Van Den Broeck received the press in hospital on Wednesday and had good news to announce. "Considering the circumstances, I am doing well," the Omega Pharma-Lotto rider told Sporza. "My two broken ribs have not been misplaced, which is why the lung was not punctured. Fortunately, I got off the bike rapidly, otherwise I would have been out for months."
The Belgian had initially tried to continue the race after his fall, but abandoned soon enough. "My shoulder blade fractured neatly, too. The pain is bearable. I still have to rest completely for another week, and then I'll take a new lung scan."
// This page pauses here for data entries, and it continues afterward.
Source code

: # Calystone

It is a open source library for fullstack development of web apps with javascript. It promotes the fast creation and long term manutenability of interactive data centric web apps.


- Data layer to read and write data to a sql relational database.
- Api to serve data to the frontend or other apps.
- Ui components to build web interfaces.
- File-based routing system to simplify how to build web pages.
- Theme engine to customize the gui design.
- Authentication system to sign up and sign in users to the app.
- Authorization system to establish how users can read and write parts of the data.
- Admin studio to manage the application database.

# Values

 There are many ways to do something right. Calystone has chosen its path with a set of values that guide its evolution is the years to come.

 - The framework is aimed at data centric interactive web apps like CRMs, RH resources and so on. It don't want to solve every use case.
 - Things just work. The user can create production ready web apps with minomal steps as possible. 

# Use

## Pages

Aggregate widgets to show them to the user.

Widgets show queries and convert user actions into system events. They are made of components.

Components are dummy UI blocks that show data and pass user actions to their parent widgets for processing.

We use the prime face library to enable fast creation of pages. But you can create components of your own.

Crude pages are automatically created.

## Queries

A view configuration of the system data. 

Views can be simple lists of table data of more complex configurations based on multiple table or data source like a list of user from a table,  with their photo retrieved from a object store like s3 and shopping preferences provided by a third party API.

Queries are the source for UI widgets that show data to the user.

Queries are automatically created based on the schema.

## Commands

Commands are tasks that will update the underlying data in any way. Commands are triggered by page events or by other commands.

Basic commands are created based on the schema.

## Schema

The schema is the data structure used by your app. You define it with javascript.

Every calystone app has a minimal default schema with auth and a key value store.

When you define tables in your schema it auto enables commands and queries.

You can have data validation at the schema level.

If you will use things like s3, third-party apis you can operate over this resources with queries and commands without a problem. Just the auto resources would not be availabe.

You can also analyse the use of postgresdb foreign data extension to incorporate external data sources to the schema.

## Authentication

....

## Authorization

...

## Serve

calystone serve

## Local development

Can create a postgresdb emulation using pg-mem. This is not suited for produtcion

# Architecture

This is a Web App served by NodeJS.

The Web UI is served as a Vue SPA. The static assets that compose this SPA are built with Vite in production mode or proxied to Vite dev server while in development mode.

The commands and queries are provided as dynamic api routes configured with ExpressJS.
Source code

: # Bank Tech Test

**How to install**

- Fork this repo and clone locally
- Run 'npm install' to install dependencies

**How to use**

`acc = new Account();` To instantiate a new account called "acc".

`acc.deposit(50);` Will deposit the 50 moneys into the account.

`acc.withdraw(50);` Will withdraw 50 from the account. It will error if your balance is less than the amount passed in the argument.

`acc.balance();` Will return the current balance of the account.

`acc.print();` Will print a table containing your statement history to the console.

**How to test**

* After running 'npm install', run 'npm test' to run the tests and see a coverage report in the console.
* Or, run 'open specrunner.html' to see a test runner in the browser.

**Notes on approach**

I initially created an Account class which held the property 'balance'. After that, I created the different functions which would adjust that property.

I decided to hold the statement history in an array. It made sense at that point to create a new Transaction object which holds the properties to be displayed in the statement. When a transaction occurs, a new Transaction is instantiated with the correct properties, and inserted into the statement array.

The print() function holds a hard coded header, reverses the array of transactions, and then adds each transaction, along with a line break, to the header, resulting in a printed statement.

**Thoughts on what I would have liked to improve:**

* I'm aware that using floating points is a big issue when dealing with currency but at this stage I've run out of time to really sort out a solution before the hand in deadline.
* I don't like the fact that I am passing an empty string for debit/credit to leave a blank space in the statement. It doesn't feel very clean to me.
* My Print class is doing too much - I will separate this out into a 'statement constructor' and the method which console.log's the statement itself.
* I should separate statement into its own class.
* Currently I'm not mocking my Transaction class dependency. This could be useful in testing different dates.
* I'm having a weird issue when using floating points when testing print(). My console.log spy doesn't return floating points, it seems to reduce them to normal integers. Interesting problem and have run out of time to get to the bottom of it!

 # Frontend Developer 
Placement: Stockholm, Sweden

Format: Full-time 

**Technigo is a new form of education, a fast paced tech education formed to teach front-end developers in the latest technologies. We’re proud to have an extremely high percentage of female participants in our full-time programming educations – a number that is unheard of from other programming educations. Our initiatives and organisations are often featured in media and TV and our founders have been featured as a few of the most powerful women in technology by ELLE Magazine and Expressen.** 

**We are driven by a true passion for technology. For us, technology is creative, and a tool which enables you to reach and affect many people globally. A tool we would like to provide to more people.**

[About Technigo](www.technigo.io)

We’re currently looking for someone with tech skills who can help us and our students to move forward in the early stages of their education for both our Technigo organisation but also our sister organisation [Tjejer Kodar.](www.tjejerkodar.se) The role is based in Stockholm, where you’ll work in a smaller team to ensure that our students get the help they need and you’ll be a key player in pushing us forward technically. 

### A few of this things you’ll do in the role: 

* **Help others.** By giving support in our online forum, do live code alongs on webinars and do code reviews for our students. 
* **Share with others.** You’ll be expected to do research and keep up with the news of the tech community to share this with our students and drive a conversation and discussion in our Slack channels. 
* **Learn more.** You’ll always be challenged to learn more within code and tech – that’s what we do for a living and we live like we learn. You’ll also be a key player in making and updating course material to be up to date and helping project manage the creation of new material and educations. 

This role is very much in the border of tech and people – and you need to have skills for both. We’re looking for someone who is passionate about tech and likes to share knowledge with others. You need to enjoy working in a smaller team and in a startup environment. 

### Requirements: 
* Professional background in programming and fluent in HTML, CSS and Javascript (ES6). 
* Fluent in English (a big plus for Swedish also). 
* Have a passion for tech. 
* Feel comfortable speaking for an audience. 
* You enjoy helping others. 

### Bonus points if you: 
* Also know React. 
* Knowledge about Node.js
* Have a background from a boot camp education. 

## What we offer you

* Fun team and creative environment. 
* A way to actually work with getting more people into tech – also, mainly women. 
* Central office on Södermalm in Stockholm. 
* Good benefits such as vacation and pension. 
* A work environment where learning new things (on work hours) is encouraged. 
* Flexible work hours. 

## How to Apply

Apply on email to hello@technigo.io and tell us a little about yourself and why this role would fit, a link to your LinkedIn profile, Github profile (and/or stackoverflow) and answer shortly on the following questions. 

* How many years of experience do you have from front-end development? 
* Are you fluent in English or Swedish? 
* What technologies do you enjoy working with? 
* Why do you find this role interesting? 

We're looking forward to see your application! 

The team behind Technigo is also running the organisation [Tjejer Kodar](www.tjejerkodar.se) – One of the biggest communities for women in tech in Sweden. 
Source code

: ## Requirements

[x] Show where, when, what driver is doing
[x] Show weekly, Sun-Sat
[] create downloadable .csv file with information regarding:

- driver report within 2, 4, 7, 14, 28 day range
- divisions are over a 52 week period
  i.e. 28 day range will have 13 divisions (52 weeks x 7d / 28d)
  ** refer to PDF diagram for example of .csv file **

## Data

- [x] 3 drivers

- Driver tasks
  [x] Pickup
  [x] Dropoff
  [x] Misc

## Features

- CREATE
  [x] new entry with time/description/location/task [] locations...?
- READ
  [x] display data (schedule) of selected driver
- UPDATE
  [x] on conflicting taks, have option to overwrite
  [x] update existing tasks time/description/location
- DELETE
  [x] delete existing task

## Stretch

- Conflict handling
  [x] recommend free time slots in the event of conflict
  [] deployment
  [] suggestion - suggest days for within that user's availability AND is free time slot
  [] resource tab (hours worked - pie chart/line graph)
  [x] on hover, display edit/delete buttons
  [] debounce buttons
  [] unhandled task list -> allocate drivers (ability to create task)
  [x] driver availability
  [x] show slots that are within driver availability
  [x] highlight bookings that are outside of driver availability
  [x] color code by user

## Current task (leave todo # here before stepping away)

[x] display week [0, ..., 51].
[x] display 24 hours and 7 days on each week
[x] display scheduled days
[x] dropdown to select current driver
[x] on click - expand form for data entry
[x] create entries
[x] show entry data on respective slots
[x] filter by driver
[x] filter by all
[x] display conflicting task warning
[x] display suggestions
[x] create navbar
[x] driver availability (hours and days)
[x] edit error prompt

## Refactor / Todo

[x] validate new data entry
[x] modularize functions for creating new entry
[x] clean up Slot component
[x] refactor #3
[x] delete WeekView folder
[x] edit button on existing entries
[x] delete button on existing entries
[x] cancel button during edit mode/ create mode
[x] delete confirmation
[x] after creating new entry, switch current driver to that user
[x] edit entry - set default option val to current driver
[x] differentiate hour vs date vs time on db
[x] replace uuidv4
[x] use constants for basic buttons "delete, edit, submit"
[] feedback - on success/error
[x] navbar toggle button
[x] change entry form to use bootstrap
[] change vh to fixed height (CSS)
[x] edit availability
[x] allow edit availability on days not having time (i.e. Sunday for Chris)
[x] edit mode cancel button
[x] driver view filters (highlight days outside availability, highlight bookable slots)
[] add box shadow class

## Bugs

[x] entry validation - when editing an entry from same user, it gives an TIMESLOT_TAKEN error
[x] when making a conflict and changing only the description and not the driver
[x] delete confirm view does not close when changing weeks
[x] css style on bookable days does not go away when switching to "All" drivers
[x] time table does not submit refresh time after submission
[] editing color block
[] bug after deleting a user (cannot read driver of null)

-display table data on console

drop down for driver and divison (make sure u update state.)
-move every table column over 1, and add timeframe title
If this scan reveals that VDB's lung is recovering well from its collapse, then the rider may well start the Vuelta later this summer. Doctor Toon Claes told the press that he had to wait before putting new pressure on the lung because of a risk of it collapsing again. "But the scans of today compared to the first ones already show improvement," Claes told Het Nieuwsblad.
"I sure hope to take part in Spain, even if it just to build up my condition again," Van Den Broeck said. "But my lung has to heal naturally, I can't force it to."
In any case, Van Den Broeck's morale was much better as he is trying to put his bad luck behind him. "I will be back at the 2012 Tour de France with the same ambitions, perhaps even greater," he added before recalling this year's race.
"I surely would have made the podium in Paris. On the evening before my fall I sent my coach a message telling him the podium was doable. I knew how I felt and I saw my rivals at work, too."